Disculpen el cursi título en español. Si bien la educación sentimental figura en el radar, la película es más compleja de lo que parece, barajando una inquietante reflexión sobre la relación de la gente con el trabajo, la realización personal, la familia y, sorpresivamente, la muerte. No es una casualidad que en solo en el arranque, Ray crea que una asistente de vuelo le ofrece “cáncer” (“Do you want the can, sir?” le dice, blandiendo inocentemente una lata de gaseosa). O que en su climático encuentro con un idealizado Capitán (el invaluable Sam Elliot), este virtual doble de Dios tenga poco o nada que decir. “Up in the Air” mira a la muerte a los ojos y…parpadea. Tiene demasiadas cosas en la maleta como para concentrarse en el destino final. Al menos, termina en una nota de gracia, a tono con el complejo personaje que Clooney ha construido. Lástima que este sea el año de Jeff Bridges, porque Ray Bingham le amerita un Óscar.
De hecho, esta película es una rareza: una genuina película de actores para adultos pensantes. No hay un eslabón débil en el reparto. Clooney y Farmiga tienen una química combustible. No disimulan las señas de la edad, y eso le da una carga emocional extra al romance que entablan. Kendrick los pone en aprietos a la hora de confrontarlos como la representante de una nueva generación que pone en tela de dudas la sabiduría de sus decisiones. La escena en que los tres comparan sus expectativas románticas en un delicioso ejercicio actoral. No es una casualidad que los tres estén nominados.
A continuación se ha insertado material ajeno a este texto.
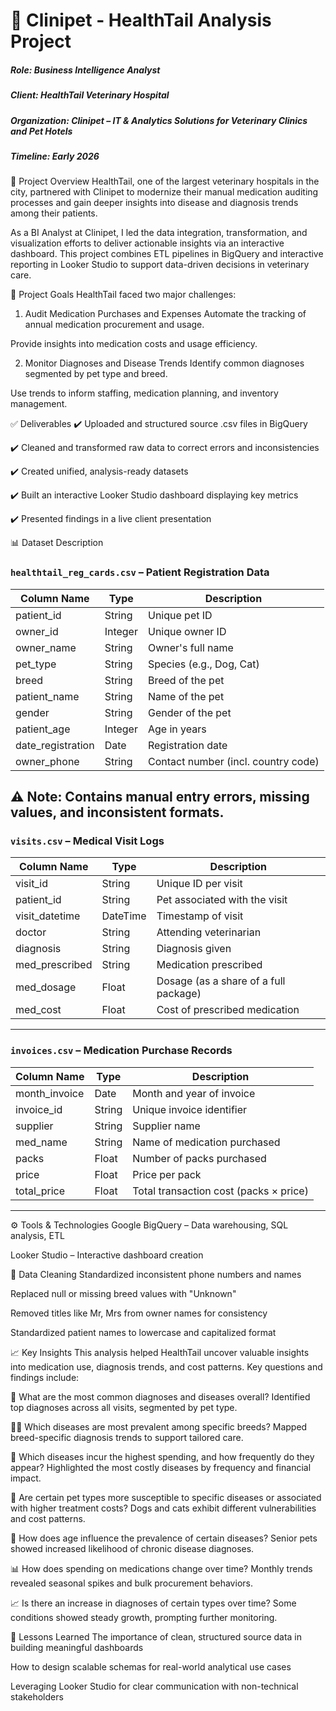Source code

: # 🐾 Clinipet - HealthTail Analysis Project
##### Role: Business Intelligence Analyst
##### Client: HealthTail Veterinary Hospital
##### Organization: Clinipet – IT & Analytics Solutions for Veterinary Clinics and Pet Hotels
##### Timeline: Early 2026

📘 Project Overview
HealthTail, one of the largest veterinary hospitals in the city, partnered with Clinipet to modernize their manual medication auditing processes and gain deeper insights into disease and diagnosis trends among their patients.

As a BI Analyst at Clinipet, I led the data integration, transformation, and visualization efforts to deliver actionable insights via an interactive dashboard. This project combines ETL pipelines in BigQuery and interactive reporting in Looker Studio to support data-driven decisions in veterinary care.

🎯 Project Goals
HealthTail faced two major challenges:

1. Audit Medication Purchases and Expenses
Automate the tracking of annual medication procurement and usage.

Provide insights into medication costs and usage efficiency.

2. Monitor Diagnoses and Disease Trends
Identify common diagnoses segmented by pet type and breed.

Use trends to inform staffing, medication planning, and inventory management.

✅ Deliverables
✔️ Uploaded and structured source .csv files in BigQuery

✔️ Cleaned and transformed raw data to correct errors and inconsistencies

✔️ Created unified, analysis-ready datasets

✔️ Built an interactive Looker Studio dashboard displaying key metrics

✔️ Presented findings in a live client presentation

📊 Dataset Description
### `healthtail_reg_cards.csv` – Patient Registration Data

| Column Name       | Type    | Description                                         |
|-------------------|---------|-----------------------------------------------------|
| patient_id        | String  | Unique pet ID                                       |
| owner_id          | Integer | Unique owner ID                                     |
| owner_name        | String  | Owner's full name                                   |
| pet_type          | String  | Species (e.g., Dog, Cat)                            |
| breed             | String  | Breed of the pet                                    |
| patient_name      | String  | Name of the pet                                     |
| gender            | String  | Gender of the pet                                   |
| patient_age       | Integer | Age in years                                        |
| date_registration | Date    | Registration date                                   |
| owner_phone       | String  | Contact number (incl. country code)                 |

⚠️ Note: Contains manual entry errors, missing values, and inconsistent formats.
---


### `visits.csv` – Medical Visit Logs

| Column Name    | Type     | Description                                       |
|----------------|----------|-------------------------------------------------|
| visit_id       | String   | Unique ID per visit                              |
| patient_id     | String   | Pet associated with the visit                    |
| visit_datetime | DateTime | Timestamp of visit                               |
| doctor         | String   | Attending veterinarian                           |
| diagnosis      | String   | Diagnosis given                                 |
| med_prescribed | String   | Medication prescribed                            |
| med_dosage     | Float    | Dosage (as a share of a full package)           |
| med_cost       | Float    | Cost of prescribed medication                    |

---

### `invoices.csv` – Medication Purchase Records

| Column Name   | Type    | Description                                     |
|---------------|---------|------------------------------------------------|
| month_invoice | Date    | Month and year of invoice                       |
| invoice_id    | String  | Unique invoice identifier                       |
| supplier      | String  | Supplier name                                  |
| med_name      | String  | Name of medication purchased                    |
| packs         | Float   | Number of packs purchased                       |
| price         | Float   | Price per pack                                 |
| total_price   | Float   | Total transaction cost (packs × price)         |

---
⚙️ Tools & Technologies
Google BigQuery – Data warehousing, SQL analysis, ETL

Looker Studio – Interactive dashboard creation

🧹 Data Cleaning
Standardized inconsistent phone numbers and names

Replaced null or missing breed values with "Unknown"

Removed titles like Mr, Mrs from owner names for consistency

Standardized patient names to lowercase and capitalized format

📈 Key Insights
This analysis helped HealthTail uncover valuable insights into medication use, diagnosis trends, and cost patterns. Key questions and findings include:

🐾 What are the most common diagnoses and diseases overall?
Identified top diagnoses across all visits, segmented by pet type.

🐕‍🦺 Which diseases are most prevalent among specific breeds?
Mapped breed-specific diagnosis trends to support tailored care.

💸 Which diseases incur the highest spending, and how frequently do they appear?
Highlighted the most costly diseases by frequency and financial impact.

🧬 Are certain pet types more susceptible to specific diseases or associated with higher treatment costs?
Dogs and cats exhibit different vulnerabilities and cost patterns.

📅 How does age influence the prevalence of certain diseases?
Senior pets showed increased likelihood of chronic disease diagnoses.

📊 How does spending on medications change over time?
Monthly trends revealed seasonal spikes and bulk procurement behaviors.

📈 Is there an increase in diagnoses of certain types over time?
Some conditions showed steady growth, prompting further monitoring.

🧠 Lessons Learned
The importance of clean, structured source data in building meaningful dashboards

How to design scalable schemas for real-world analytical use cases

Leveraging Looker Studio for clear communication with non-technical stakeholders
Igual de valiosos son los jugadores que pululan en los márgenes. Los despedidos que aparecen ocasionalmente parecen gente normal, porque lo son. Los realizadores reclutaron personas recientemente despedidas para que improvisaran en cámara. Jason Bateman se roba todas sus escenas, como el inescrupuloso magnate de la compactación laboral. JK Simmons refuta esa actitud casual en una sola escena donde pinta con elocuencia el efecto del desempleo. Cuando Ray se desvía a Wisconsin para la boda de la hermana que apenas conoce, una película menor habría pintado a los lugareños como grotescas caricaturas. Aunque Retman saca algunas sonrisas del contraste entre la idiosincracia local y la genérica sofisticación de Ray, el director hace un admirable equilibrio y nunca se pasa de la raya. Las diferencias entre el protagonista y la familia que dejó atrás tienen resonancia dentro de los grandes temas de la película. Que esos temas existan en un producto comercial es un pequeño milagro que debemos agradecer.